On May 16, 2006, at 11:56 AM, Evan wrote:

Hello,

I'm wondering if I'm the only one who noticed a (seemingly) new "feature" in the latest BBEdit. I use BBEdit on my laptop and two desktop machines at home. I bought a single user license. That's because I am one person: the very definition of "single user."

However, I noticed that I am now getting dialog boxes coming up on my copies of BBEdit if I have them running concurrently on my machines at home. They say: "Multiple copies of BBEdit with this serial number are in use on your network. Please ask your colleagues to quit their copies or quit your copy of BBEdit."

If it could hear, I'd tell BBEdit that I have no "colleagues" using it...it's just me!

This nag box comes up just about every time I do anything. It never happened before yesterday. (My network configuration did change recently, so perhaps that's part of it.)

First off, this is annoying because BBEdit is a rather expensive program for a text editor. And after using it for YEARS with no problem (and paying the multiple upgrade fees) on my several home machines, this new license scheme seems to be implemented without notice. I am a loyal, paying customer, yet Bare Bones is treating me like a crook. It's enough to make me start looking into other options. I'm simply not going to pay $600 for the privilege of using BBEdit on my three personal machines. I'm sure I'm not the only home user with more than one machine.

I sure hope they don't implement this scheme for Yojimbo, which I also used and paid for, because the very cool synchronization feature allows me to keep data synced between my two desktops and my laptop.

I'll admit, I didn't read the license agreement (who does?). I just assumed "single user license" meant what it said: that BBEdit could be used by a single user--and for years, until now, it did. I am a single user. Q.E.D.

Has Bare Bones changed their policy? I can find no mention of it on the website. Is there any hope of switching it back? If not, I guess it's time to move to something Cocoa-based, like TextMate.

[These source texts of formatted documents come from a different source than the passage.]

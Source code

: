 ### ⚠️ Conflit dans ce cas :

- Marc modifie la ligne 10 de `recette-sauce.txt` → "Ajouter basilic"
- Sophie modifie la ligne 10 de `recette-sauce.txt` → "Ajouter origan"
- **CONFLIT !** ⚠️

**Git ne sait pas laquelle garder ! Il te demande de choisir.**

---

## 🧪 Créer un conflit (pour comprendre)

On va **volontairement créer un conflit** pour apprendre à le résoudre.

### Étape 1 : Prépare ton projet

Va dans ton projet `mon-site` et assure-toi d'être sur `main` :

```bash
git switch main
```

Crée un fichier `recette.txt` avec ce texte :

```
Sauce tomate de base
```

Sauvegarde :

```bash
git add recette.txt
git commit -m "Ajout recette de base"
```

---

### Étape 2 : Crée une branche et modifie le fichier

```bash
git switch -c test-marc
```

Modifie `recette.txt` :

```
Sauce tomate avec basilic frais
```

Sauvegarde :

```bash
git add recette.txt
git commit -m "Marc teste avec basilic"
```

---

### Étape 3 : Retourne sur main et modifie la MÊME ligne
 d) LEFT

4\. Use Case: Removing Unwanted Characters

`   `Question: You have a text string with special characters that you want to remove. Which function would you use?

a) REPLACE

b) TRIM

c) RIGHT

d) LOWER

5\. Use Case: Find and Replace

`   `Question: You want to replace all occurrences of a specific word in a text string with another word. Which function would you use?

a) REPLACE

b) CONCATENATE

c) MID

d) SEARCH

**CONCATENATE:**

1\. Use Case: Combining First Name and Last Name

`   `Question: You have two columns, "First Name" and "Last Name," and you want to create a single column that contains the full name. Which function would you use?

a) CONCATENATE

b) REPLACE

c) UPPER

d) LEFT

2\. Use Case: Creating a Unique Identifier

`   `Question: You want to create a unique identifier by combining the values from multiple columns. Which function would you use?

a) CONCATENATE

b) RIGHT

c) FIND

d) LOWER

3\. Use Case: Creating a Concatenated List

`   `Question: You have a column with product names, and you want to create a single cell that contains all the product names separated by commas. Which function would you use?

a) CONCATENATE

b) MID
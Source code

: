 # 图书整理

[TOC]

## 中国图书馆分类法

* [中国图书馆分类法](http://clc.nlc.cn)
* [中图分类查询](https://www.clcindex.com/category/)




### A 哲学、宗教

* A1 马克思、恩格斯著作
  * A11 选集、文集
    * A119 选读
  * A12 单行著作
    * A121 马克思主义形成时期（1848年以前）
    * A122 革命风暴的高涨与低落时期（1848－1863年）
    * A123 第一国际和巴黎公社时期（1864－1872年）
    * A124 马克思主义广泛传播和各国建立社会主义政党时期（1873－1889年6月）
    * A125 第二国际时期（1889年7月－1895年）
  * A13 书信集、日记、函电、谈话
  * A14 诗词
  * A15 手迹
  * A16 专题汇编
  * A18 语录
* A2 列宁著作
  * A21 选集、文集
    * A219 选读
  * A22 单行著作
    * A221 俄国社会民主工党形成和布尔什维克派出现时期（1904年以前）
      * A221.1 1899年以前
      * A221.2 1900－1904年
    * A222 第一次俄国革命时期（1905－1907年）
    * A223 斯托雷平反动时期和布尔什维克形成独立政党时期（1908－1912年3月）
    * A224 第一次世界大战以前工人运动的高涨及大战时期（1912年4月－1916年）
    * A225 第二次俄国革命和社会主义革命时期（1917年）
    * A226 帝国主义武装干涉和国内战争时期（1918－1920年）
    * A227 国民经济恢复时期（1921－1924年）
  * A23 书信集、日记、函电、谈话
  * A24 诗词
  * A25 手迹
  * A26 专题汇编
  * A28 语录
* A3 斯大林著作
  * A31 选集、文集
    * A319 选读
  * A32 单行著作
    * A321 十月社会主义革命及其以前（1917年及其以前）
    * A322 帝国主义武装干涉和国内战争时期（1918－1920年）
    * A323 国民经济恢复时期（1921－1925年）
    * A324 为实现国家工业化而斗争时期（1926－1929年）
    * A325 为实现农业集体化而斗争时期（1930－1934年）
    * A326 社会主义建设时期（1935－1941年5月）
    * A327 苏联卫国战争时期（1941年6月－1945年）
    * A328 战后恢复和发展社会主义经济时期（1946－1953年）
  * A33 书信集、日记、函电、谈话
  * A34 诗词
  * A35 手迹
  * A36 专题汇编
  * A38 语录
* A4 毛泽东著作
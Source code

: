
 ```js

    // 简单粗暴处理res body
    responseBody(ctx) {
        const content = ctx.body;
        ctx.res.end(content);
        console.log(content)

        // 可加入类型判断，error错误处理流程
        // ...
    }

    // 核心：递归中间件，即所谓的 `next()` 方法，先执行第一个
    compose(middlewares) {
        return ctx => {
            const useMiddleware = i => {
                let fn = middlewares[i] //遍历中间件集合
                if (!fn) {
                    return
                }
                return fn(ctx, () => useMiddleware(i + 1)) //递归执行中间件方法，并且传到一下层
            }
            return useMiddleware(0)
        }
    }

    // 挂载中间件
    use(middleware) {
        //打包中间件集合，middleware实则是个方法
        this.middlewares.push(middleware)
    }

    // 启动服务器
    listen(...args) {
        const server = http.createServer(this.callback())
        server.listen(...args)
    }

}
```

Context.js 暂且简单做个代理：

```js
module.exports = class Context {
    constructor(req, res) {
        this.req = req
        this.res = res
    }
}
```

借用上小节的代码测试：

If Bare Bones is going to start doing this with Yojimbo, please let me know so I don't waste my money on upgrade fees. I love Yojimbo and would hate to be without it, but I will ditch it in a second if you think you're going to get me to buy two additional licenses just for my own personal use.

BBEdit's slogan is "It doesn't suck." I don't know if that's true any longer.

Please reconsider, Bare Bones!!!

A soon-to-be-formerly-loyal customer.